Big purchases can be stressful on your wallet, but Credit Card EMIs offer a smart solution. By converting your credit card purchases into Equated Monthly Installments (EMIs), you can spread payments over time and manage finances more effectively. This guide explains how Credit Card EMIs work, their benefits, and important points to keep in mind.
What is a Credit Card EMI?
A Credit Card EMI allows you to convert a high-value purchase into smaller, manageable monthly payments instead of paying the full amount in one billing cycle. The repayment is spread over a pre-decided tenure with applicable interest or processing fees.
Example: Buying a ₹30,000 smartphone and converting it into a 6-month EMI of ₹5,200 per month.
How Does Credit Card EMI Work?
Purchase: Make a purchase on your credit card.
Conversion: Convert the transaction into EMI via your bank’s portal, app, or at the point of sale.
Monthly Repayment: Pay fixed monthly instalments until the full amount, including interest, is cleared.
Interest/Fees: Banks charge a nominal interest or processing fee, depending on the plan.
Features of Credit Card EMI
Flexible Tenure: Typically ranges from 3 to 24 months.
Interest Rate: Can be 0% (promotional) or 12–24% annually.
Processing Fee: Some banks charge a one-time fee to convert purchases into EMI.
Minimum Transaction: Usually applicable for transactions above a certain value.
Pre-closure Option: Many banks allow early repayment with minimal charges.
Benefits of Using Credit Card EMI
Makes expensive purchases affordable without draining your savings.
Helps manage cash flow by spreading payments over months.
Reduces the burden of lump-sum payments in one billing cycle.
Some banks offer discounts or cashback on EMI transactions during festive or promotional sales.
Points to Keep in Mind
Missing EMI payments can harm your credit score.
The EMI amount blocks your credit limit equivalent to the purchase.
Always compare interest rates and processing fees before opting for EMI.
Check if the EMI plan offers zero-interest options for certain products or promotions.
FAQs:
Q1. Can I convert any credit card purchase into EMI?

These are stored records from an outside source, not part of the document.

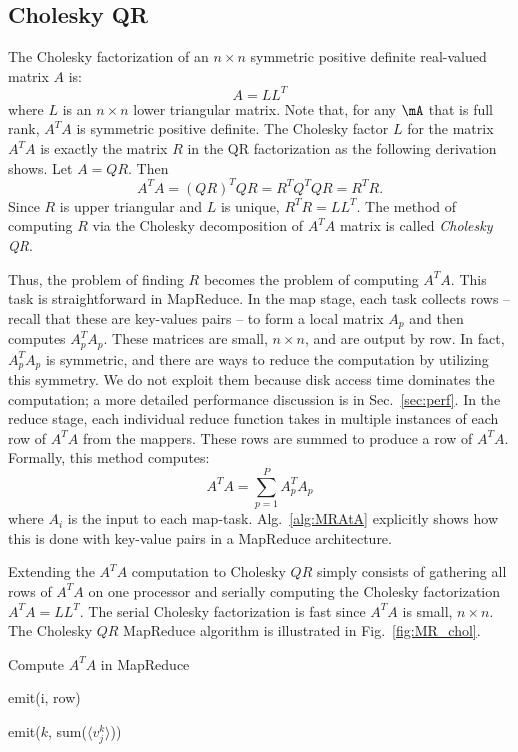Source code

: \documentclass[10pt, conference, compsocconf]{IEEEtran}
\begin{document}
\subsection{Cholesky QR}

The Cholesky factorization of an $n \times n$ symmetric positive definite real-valued matrix $A$ is: 
\[ A = LL^T \]
where $L$ is an $n \times n$ lower triangular matrix.  Note that, for any $\mA$ that is full rank, $A^TA$ is symmetric positive definite.  The Cholesky factor $L$ for the matrix $A^T A$ is exactly the matrix $R$ in the QR factorization as the following derivation shows.  Let $A = QR$.  Then
\[A^TA = (QR)^TQR = R^TQ^TQR = R^TR.\]
Since $R$ is upper triangular and $L$ is unique, $R^TR = LL^T$.  The method of computing $R$ via the Cholesky decomposition of $A^TA$ matrix is called \emph{Cholesky QR}.

Thus, the problem of finding $R$ becomes the problem of computing $A^T A$.  This task is straightforward in MapReduce.  In the map stage, each task collects rows -- recall that these are key-values pairs -- to form a local matrix $A_p$ and then computes $A_p^T A_p$.  These matrices are small, $n \times n$, and are output by row.  In fact, $A_p^T A_p$ is symmetric, and there are ways to reduce the computation by utilizing this symmetry. We do not exploit them because disk access time dominates the computation; a more detailed performance discussion is in Sec.~\ref{sec:perf}.
In the reduce stage, each individual reduce function takes in multiple instances of each row of $A^T A$ from the mappers.  These rows are summed to produce a row of $A^T A$.  Formally, this method computes: 
\[ A^T A = \sum_{p=1}^{P} A_p^T A_p \]
where $A_i$ is the input to each map-task.
Alg.~\ref{alg:MRAtA} explicitly shows how this is done with key-value pairs in a MapReduce architecture.

Extending the $A^TA$ computation to Cholesky $QR$ simply consists of gathering all rows of $A^TA$ on one processor and serially computing the Cholesky factorization $A^TA = LL^T$.  The serial Cholesky factorization is fast since $A^TA$ is small, $n \times n$.  The Cholesky $QR$ MapReduce algorithm is illustrated in Fig.~\ref{fig:MR_chol}.

\begin{algorithm}
  \caption{Compute $A^TA$ in MapReduce}
  \label{alg:MRAtA}
  \begin{algorithmic}
     \State emit(i, row)
    \EndFor
  \EndFunction

  \vspace{0.1in}

    \State emit($k$, sum($\langle v^{k}_j \rangle$))
  \EndFunction
  
  \end{algorithmic}
\end{algorithm}
\end{document}
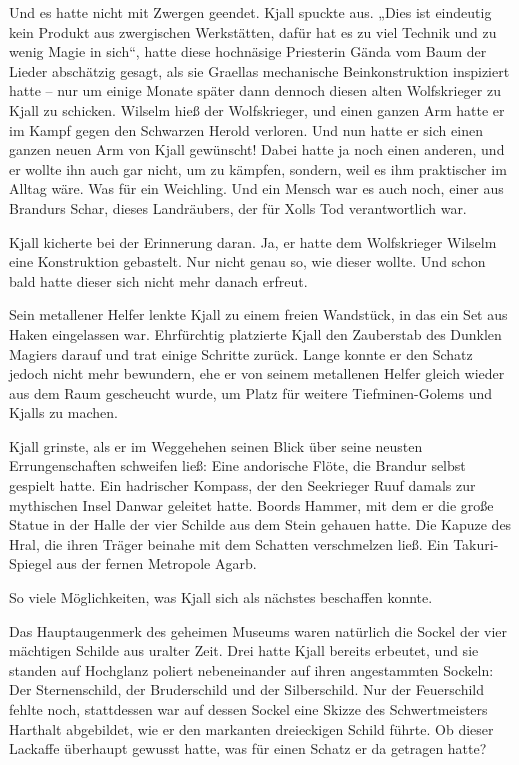 \documentclass[10pt, a4paper, oneside]{book}
\begin{document}
Und es hatte nicht mit Zwergen geendet. Kjall spuckte aus. „Dies ist eindeutig kein Produkt aus zwergischen Werkstätten, dafür hat es zu viel Technik und zu wenig Magie in sich“, hatte diese hochnäsige Priesterin Gända vom Baum der Lieder abschätzig gesagt, als sie Graellas mechanische Beinkonstruktion inspiziert hatte – nur um einige Monate später dann dennoch diesen alten Wolfskrieger zu Kjall zu schicken. Wilselm hieß der Wolfskrieger, und einen ganzen Arm hatte er im Kampf gegen den Schwarzen Herold verloren. Und nun hatte er sich einen ganzen neuen Arm von Kjall gewünscht! Dabei hatte ja noch einen anderen, und er wollte ihn auch gar nicht, um zu kämpfen, sondern, weil es ihm praktischer im Alltag wäre. Was für ein Weichling. Und ein Mensch war es auch noch, einer aus Brandurs Schar, dieses Landräubers, der für Xolls Tod verantwortlich war.

Kjall kicherte bei der Erinnerung daran. Ja, er hatte dem Wolfskrieger Wilselm eine Konstruktion gebastelt. Nur nicht genau so, wie dieser wollte. Und schon bald hatte dieser sich nicht mehr danach erfreut.

Sein metallener Helfer lenkte Kjall zu einem freien Wandstück, in das ein Set aus Haken eingelassen war. Ehrfürchtig platzierte Kjall den Zauberstab des Dunklen Magiers darauf und trat einige Schritte zurück. Lange konnte er den Schatz jedoch nicht mehr bewundern, ehe er von seinem metallenen Helfer gleich wieder aus dem Raum gescheucht wurde, um Platz für weitere Tiefminen-Golems und Kjalls zu machen.

Kjall grinste, als er im Weggehehen seinen Blick über seine neusten Errungenschaften schweifen ließ: Eine andorische Flöte, die Brandur selbst gespielt hatte. Ein hadrischer Kompass, der den Seekrieger Ruuf damals zur mythischen Insel Danwar geleitet hatte. Boords Hammer, mit dem er die große Statue in der Halle der vier Schilde aus dem Stein gehauen hatte. Die Kapuze des Hral, die ihren Träger beinahe mit dem Schatten verschmelzen ließ. Ein Takuri-Spiegel aus der fernen Metropole Agarb.

So viele Möglichkeiten, was Kjall sich als nächstes beschaffen konnte.

Das Hauptaugenmerk des geheimen Museums waren natürlich die Sockel der vier mächtigen Schilde aus uralter Zeit. Drei hatte Kjall bereits erbeutet, und sie standen auf Hochglanz poliert nebeneinander auf ihren angestammten Sockeln: Der Sternenschild, der Bruderschild und der Silberschild. Nur der Feuerschild fehlte noch, stattdessen war auf dessen Sockel eine Skizze des Schwertmeisters Harthalt abgebildet, wie er den markanten dreieckigen Schild führte. Ob dieser Lackaffe überhaupt gewusst hatte, was für einen Schatz er da getragen hatte?
\end{document}
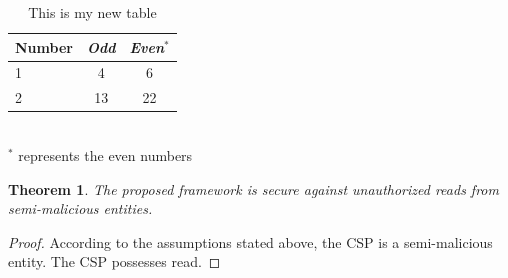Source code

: \documentclass[11pt]{article}
\theoremstyle{plain}
\newtheorem{theorem}{Theorem}
\theoremstyle{definition}
\begin{document}
	
\begin{table}
\centering
\caption{This is my new table}
\label{tbl:new_table}
\begin{tabular}{|l|c|c|}
			\hline
 			\textbf{Number} & \textit{Odd} & \textit{Even$^*$} \\
			\hline \hline
 			1 & 4 & 6 \\ \hline
 			2 & 13 & 22 \\
			\hline
\end{tabular}
\\$^*$ represents the even numbers
\end{table}
	
	


\begin{theorem}\label{thm_csp}
The proposed framework is secure against unauthorized reads from semi-malicious entities.
\end{theorem}
\begin{proof}
According to the assumptions stated above, the CSP is a semi-malicious entity. The CSP possesses read.
\end{proof}
	
\end{document}
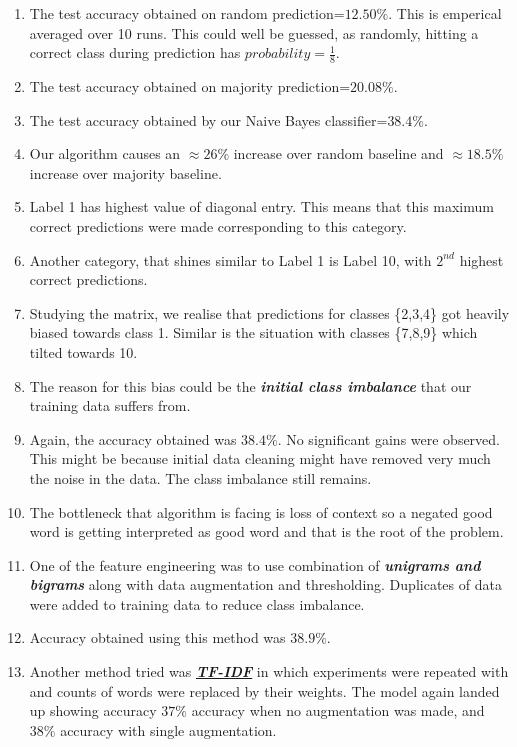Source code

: \documentclass{article}
\newcommand{\italb}[1]{\textbf{\textit{#1}}}
\begin{document}
\begin{enumerate}
\item The test accuracy obtained on random prediction=$12.50\%.$ This is emperical averaged over 10 runs. This could well be guessed, as randomly, hitting a correct class during prediction has $probability=\frac{1}{8}$.
\item The test accuracy obtained on majority prediction=$20.08\%.$
\item The test accuracy obtained by our Naive Bayes classifier=$38.4\%$.
\item Our algorithm causes an $\approx26\%$ increase over random baseline and $\approx18.5\%$ increase over majority baseline.
\item Label 1 has highest value of diagonal entry. This means that this maximum correct predictions were made corresponding to this category.
\item Another category, that shines similar to Label 1 is Label 10, with $2^{nd}$ highest correct predictions.
\item  Studying the matrix, we realise that predictions for classes \{2,3,4\} got heavily biased towards class 1. Similar is the situation with classes \{7,8,9\} which tilted towards 10.
\item The reason for this bias could be the \italb{initial class imbalance} that our training data suffers from. 
\item Again, the accuracy obtained was $38.4\%$. No significant gains were observed. This might be because initial data cleaning might have removed very much the noise in the data. The class imbalance still remains. 
\item The bottleneck that algorithm is facing is loss of context so a negated good word is getting interpreted as good word and that is the root of the problem.
\item One of the feature engineering was to use combination of \italb{unigrams and bigrams} along with data augmentation and thresholding. Duplicates of data were added to training data to reduce class imbalance.
\item Accuracy obtained using this method was $38.9\%$.
\item Another method tried was \href{https://towardsdatascience.com/document-feature-extraction-and-classification-53f0e813d2d3}{\italb{TF-IDF}} in which experiments were repeated with and counts of words were replaced by their weights. The model again landed up showing accuracy $37\%$ accuracy when no augmentation was made, and $38\%$ accuracy with single augmentation.


\end{enumerate}
\end{document}
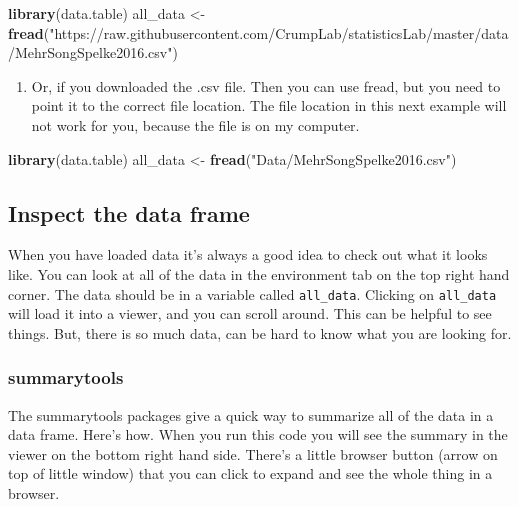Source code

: \documentclass[]{book}
\newenvironment{Shaded}{\begin{snugshade}}{\end{snugshade}}
\newcommand{\KeywordTok}[1]{\textcolor[rgb]{0.13,0.29,0.53}{\textbf{{#1}}}}
\newcommand{\StringTok}[1]{\textcolor[rgb]{0.31,0.60,0.02}{{#1}}}
\newcommand{\NormalTok}[1]{{#1}}
\providecommand{\tightlist}{%
  \setlength{\itemsep}{0pt}\setlength{\parskip}{0pt}}
\theoremstyle{definition}
\theoremstyle{definition}
\theoremstyle{definition}
\theoremstyle{remark}
\begin{document}
\begin{Shaded}
\begin{Highlighting}[]
\KeywordTok{library}\NormalTok{(data.table)}
\NormalTok{all_data <-}\StringTok{ }\KeywordTok{fread}\NormalTok{(}\StringTok{"https://raw.githubusercontent.com/CrumpLab/statisticsLab/master/data/MehrSongSpelke2016.csv"}\NormalTok{)}
\end{Highlighting}
\end{Shaded}

\begin{enumerate}
\def\labelenumi{\arabic{enumi}.}
\setcounter{enumi}{1}
\tightlist
\item
  Or, if you downloaded the .csv file. Then you can use fread, but you
  need to point it to the correct file location. The file location in
  this next example will not work for you, because the file is on my
  computer.
\end{enumerate}

\begin{Shaded}
\begin{Highlighting}[]
\KeywordTok{library}\NormalTok{(data.table)}
\NormalTok{all_data <-}\StringTok{ }\KeywordTok{fread}\NormalTok{(}\StringTok{"Data/MehrSongSpelke2016.csv"}\NormalTok{)}
\end{Highlighting}
\end{Shaded}

\subsection{Inspect the data frame}\label{inspect-the-data-frame}

When you have loaded data it's always a good idea to check out what it
looks like. You can look at all of the data in the environment tab on
the top right hand corner. The data should be in a variable called
\texttt{all\_data}. Clicking on \texttt{all\_data} will load it into a
viewer, and you can scroll around. This can be helpful to see things.
But, there is so much data, can be hard to know what you are looking
for.

\subsubsection{summarytools}\label{summarytools-1}

The summarytools packages give a quick way to summarize all of the data
in a data frame. Here's how. When you run this code you will see the
summary in the viewer on the bottom right hand side. There's a little
browser button (arrow on top of little window) that you can click to
expand and see the whole thing in a browser.
\end{document}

Mostly yes, but banks set a minimum transaction limit for EMI conversion.
Q2. Does converting to EMI affect my credit score?
Regularly paying EMIs positively impacts your credit score, while defaults can hurt it.
Q3. Can I pre-close an EMI?
Yes, most banks allow prepayment or foreclosure with minimal charges.
Q4. Is EMI interest lower than personal loans?
It depends on the bank and offer. Sometimes 0% EMI offers are available, while standard EMI plans may have higher interest than personal loans.
Q5. Do EMIs free up my credit limit immediately?
No, the EMI blocks the transaction amount until fully repaid, reducing your available credit limit temporarily.